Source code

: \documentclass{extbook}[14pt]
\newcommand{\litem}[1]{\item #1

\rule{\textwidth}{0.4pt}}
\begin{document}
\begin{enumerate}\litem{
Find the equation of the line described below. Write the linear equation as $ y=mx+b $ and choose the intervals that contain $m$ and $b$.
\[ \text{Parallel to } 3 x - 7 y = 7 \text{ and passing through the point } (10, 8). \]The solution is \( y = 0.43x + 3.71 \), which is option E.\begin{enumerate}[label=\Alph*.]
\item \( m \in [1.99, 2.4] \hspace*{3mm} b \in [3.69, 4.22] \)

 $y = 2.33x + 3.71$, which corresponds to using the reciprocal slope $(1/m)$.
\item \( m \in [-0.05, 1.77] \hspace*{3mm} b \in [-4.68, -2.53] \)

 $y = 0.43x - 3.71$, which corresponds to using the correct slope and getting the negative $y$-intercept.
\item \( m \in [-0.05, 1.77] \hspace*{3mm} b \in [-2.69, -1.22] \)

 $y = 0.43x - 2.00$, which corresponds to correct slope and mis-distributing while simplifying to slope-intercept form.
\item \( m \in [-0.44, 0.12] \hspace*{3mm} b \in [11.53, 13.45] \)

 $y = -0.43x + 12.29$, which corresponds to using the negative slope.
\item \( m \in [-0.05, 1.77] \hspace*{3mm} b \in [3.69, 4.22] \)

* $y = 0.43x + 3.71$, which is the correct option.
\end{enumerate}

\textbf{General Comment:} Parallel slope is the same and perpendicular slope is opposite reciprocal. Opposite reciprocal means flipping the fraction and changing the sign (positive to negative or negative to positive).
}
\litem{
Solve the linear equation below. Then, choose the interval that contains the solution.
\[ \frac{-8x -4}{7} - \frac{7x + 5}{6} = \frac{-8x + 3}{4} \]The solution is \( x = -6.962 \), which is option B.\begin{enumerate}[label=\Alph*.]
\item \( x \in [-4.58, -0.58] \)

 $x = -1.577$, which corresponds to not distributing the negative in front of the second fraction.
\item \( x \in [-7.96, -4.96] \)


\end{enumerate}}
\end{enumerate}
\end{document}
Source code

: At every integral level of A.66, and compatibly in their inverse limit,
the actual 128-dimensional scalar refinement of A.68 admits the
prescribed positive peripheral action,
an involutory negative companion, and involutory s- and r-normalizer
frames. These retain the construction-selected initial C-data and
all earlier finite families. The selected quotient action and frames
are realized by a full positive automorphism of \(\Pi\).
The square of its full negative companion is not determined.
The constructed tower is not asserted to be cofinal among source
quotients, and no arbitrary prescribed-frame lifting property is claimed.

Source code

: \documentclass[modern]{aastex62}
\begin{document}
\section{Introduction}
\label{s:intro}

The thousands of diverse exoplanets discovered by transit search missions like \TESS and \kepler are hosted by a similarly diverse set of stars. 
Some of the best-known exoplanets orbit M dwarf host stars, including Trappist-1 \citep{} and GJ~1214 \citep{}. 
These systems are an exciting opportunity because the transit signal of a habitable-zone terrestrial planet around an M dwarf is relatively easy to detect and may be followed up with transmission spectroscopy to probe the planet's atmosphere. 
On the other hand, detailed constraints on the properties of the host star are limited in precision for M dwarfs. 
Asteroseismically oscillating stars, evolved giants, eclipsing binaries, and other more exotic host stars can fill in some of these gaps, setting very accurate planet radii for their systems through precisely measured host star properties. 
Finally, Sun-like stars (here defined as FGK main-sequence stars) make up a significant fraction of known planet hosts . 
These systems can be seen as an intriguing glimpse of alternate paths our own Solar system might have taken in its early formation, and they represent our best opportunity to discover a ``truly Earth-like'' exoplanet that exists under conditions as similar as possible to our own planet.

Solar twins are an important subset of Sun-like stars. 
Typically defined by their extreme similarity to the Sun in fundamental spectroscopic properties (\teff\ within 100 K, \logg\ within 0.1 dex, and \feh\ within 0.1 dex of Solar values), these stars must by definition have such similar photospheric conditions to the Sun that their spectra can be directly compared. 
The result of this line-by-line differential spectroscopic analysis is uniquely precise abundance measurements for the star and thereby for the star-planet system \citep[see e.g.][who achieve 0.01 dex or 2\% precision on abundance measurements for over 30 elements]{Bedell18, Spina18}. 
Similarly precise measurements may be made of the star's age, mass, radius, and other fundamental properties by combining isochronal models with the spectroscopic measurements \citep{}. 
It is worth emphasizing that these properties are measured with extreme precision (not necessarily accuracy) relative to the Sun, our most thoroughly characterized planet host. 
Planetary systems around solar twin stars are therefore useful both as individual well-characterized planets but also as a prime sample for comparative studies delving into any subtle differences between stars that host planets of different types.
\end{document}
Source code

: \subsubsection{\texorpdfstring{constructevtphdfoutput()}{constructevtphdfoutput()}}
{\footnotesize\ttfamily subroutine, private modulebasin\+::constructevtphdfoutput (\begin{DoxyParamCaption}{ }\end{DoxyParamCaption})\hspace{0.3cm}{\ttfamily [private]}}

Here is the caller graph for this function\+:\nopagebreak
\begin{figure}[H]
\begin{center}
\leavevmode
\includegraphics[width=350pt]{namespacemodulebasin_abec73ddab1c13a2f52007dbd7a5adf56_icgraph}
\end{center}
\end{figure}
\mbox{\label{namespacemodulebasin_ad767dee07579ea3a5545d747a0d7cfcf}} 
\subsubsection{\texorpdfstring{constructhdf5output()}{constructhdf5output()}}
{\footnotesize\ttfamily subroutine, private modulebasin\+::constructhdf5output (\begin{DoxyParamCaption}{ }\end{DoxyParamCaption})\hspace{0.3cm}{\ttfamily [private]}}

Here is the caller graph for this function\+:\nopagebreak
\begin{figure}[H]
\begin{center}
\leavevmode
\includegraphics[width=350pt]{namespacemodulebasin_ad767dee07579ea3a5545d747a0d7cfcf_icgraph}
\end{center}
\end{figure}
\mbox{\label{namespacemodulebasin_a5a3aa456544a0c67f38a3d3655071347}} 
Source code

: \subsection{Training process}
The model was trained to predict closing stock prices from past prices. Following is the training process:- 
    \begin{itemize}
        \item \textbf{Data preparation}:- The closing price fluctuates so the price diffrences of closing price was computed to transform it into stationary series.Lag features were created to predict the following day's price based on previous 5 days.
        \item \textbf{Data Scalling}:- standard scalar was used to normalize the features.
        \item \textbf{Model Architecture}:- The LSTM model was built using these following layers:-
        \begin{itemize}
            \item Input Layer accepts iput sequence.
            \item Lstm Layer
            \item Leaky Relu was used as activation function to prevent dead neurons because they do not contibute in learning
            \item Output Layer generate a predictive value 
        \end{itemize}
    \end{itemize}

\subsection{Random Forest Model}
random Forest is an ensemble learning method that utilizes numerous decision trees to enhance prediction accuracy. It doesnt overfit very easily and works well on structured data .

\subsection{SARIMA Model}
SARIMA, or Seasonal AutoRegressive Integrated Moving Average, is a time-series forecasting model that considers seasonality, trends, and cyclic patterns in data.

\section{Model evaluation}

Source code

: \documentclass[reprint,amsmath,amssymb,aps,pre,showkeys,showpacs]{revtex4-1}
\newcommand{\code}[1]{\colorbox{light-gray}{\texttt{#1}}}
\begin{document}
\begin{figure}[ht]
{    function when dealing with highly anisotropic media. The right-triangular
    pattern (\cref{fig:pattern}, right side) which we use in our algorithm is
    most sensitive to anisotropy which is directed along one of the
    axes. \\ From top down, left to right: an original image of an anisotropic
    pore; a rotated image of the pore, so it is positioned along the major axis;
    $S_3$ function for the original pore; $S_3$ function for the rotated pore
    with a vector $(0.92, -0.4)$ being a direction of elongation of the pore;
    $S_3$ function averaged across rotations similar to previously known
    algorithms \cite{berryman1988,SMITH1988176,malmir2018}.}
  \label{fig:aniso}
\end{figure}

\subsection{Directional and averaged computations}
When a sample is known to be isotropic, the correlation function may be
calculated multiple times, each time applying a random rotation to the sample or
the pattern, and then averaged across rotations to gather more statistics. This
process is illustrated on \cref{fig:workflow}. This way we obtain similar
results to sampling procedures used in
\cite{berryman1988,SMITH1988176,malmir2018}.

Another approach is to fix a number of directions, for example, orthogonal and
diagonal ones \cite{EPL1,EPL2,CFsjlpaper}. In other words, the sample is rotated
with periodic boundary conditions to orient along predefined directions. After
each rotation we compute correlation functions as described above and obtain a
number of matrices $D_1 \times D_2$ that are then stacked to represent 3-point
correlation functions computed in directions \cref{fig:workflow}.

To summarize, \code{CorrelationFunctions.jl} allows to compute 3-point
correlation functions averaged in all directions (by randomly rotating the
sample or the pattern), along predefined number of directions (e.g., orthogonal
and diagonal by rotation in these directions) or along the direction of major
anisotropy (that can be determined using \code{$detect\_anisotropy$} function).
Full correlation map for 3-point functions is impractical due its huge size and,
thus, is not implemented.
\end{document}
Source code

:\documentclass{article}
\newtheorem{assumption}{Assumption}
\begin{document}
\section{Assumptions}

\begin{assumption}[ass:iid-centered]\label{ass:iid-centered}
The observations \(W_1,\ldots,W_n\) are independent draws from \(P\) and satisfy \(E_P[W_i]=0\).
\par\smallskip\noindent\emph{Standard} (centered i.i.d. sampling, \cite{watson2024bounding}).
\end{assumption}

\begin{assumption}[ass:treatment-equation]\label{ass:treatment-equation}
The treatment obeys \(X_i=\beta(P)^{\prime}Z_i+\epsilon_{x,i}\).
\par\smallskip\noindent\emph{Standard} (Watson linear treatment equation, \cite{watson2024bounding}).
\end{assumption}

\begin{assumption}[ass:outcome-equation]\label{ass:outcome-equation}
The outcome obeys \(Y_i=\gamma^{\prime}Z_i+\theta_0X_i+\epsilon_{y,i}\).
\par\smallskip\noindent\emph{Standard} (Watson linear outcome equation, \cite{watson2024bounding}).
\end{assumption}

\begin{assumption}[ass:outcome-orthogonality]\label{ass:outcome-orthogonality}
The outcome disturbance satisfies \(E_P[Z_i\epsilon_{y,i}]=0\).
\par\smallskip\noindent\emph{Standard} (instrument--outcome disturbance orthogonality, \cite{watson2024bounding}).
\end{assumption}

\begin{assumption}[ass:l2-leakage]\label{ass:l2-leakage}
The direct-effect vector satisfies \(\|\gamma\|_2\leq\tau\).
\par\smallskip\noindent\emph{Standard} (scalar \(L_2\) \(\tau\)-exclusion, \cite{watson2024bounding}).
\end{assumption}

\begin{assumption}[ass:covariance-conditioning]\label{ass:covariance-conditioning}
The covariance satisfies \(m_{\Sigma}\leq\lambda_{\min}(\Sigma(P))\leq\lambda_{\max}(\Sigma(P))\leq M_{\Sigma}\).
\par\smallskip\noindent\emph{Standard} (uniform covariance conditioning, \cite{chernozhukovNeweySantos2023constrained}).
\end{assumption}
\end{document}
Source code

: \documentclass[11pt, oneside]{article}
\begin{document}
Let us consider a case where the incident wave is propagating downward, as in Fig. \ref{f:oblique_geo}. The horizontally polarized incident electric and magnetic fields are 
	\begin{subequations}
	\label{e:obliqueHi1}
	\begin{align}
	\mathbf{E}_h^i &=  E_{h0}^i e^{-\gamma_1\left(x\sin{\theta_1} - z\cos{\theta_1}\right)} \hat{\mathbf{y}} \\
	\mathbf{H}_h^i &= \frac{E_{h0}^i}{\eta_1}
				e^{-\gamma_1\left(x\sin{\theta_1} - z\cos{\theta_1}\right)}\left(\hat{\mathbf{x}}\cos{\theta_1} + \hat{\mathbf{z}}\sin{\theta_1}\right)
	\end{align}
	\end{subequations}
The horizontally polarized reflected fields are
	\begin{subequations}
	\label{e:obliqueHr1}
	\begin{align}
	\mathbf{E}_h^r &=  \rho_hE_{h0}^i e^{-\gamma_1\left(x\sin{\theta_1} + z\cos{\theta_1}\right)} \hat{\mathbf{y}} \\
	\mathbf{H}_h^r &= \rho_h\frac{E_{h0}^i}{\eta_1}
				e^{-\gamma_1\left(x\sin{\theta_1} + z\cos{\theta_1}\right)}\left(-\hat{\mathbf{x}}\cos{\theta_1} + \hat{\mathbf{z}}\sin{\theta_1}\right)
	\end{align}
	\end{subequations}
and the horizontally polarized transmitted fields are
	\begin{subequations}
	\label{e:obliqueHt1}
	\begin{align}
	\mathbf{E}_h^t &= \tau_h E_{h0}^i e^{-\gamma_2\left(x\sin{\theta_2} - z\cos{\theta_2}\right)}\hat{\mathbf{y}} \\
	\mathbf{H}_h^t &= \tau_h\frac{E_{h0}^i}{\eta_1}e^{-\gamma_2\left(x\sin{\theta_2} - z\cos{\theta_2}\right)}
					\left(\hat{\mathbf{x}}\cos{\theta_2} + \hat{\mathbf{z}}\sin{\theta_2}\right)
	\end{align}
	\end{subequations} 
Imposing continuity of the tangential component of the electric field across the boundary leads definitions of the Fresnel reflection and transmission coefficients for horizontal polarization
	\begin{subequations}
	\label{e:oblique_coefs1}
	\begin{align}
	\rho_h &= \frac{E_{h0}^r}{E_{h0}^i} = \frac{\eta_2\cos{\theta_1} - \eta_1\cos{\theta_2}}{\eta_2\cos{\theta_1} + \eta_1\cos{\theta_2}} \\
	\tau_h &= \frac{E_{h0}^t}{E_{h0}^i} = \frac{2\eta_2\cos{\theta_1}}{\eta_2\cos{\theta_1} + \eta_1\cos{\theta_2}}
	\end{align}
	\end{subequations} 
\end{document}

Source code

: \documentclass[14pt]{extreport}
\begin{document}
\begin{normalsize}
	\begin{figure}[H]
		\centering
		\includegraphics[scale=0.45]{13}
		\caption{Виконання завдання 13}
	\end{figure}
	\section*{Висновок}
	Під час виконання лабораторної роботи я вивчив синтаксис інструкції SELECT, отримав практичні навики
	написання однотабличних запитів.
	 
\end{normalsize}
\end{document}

# # # # # # #

**Goal of the exercise**.
Select and copy every line of the listing with the word "closing".

**Response to the task**.
The model was trained to predict closing stock prices from past prices. Following is the training process:- 
        \item \textbf{Data preparation}:- The closing price fluctuates so the price diffrences of closing price was computed to transform it into stationary series.Lag features were created to predict the following day's price based on previous 5 days.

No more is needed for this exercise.